> _Task to complete_:
From the line containing "CSS files will" onward, every line of the entries is to be set down exactly, the last line included.

Saved entries
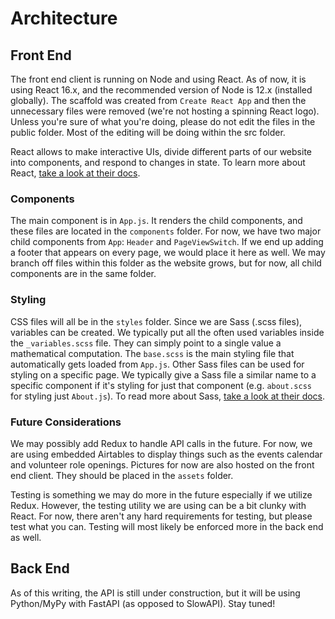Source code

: # Architecture

## Front End

The front end client is running on Node and using React. As of now, it is using React 16.x, and the recommended version of Node is 12.x (installed globally). The scaffold was created from `Create React App` and then the unnecessary files were removed (we're not hosting a spinning React logo). Unless you're sure of what you're doing, please do not edit the files in the public folder. Most of the editing will be doing within the src folder.

React allows to make interactive UIs, divide different parts of our website into components, and respond to changes in state. To learn more about React, [take a look at their docs](https://reactjs.org/docs/getting-started.html).

### Components

The main component is in `App.js`. It renders the child components, and these files are located in the `components` folder. For now, we have two major child components from `App`: `Header` and `PageViewSwitch`. If we end up adding a footer that appears on every page, we would place it here as well. We may branch off files within this folder as the website grows, but for now, all child components are in the same folder.

### Styling

CSS files will all be in the `styles` folder. Since we are Sass (.scss files), variables can be created. We typically put all the often used variables inside the `_variables.scss` file. They can simply point to a single value a mathematical computation. The `base.scss` is the main styling file that automatically gets loaded from `App.js`. Other Sass files can be used for styling on a specific page. We typically give a Sass file a similar name to a specific component if it's styling for just that component (e.g. `about.scss` for styling just `About.js`). To read more about Sass, [take a look at their docs](https://sass-lang.com/documentation/syntax).

### Future Considerations

We may possibly add Redux to handle API calls in the future. For now, we are using embedded Airtables to display things such as the events calendar and volunteer role openings. Pictures for now are also hosted on the front end client. They should be placed in the `assets` folder.

Testing is something we may do more in the future especially if we utilize Redux. However, the testing utility we are using can be a bit clunky with React. For now, there aren't any hard requirements for testing, but please test what you can. Testing will most likely be enforced more in the back end as well.

## Back End

As of this writing, the API is still under construction, but it will be using Python/MyPy with FastAPI (as opposed to SlowAPI). Stay tuned!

> _Task output_:
CSS files will all be in the `styles` folder. Since we are Sass (.scss files), variables can be created. We typically put all the often used variables inside the `_variables.scss` file. They can simply point to a single value a mathematical computation. The `base.scss` is the main styling file that automatically gets loaded from `App.js`. Other Sass files can be used for styling on a specific page. We typically give a Sass file a similar name to a specific component if it's styling for just that component (e.g. `about.scss` for styling just `About.js`). To read more about Sass, [take a look at their docs](https://sass-lang.com/documentation/syntax).

### Future Considerations

We may possibly add Redux to handle API calls in the future. For now, we are using embedded Airtables to display things such as the events calendar and volunteer role openings. Pictures for now are also hosted on the front end client. They should be placed in the `assets` folder.

Testing is something we may do more in the future especially if we utilize Redux. However, the testing utility we are using can be a bit clunky with React. For now, there aren't any hard requirements for testing, but please test what you can. Testing will most likely be enforced more in the back end as well.

## Back End

As of this writing, the API is still under construction, but it will be using Python/MyPy with FastAPI (as opposed to SlowAPI). Stay tuned!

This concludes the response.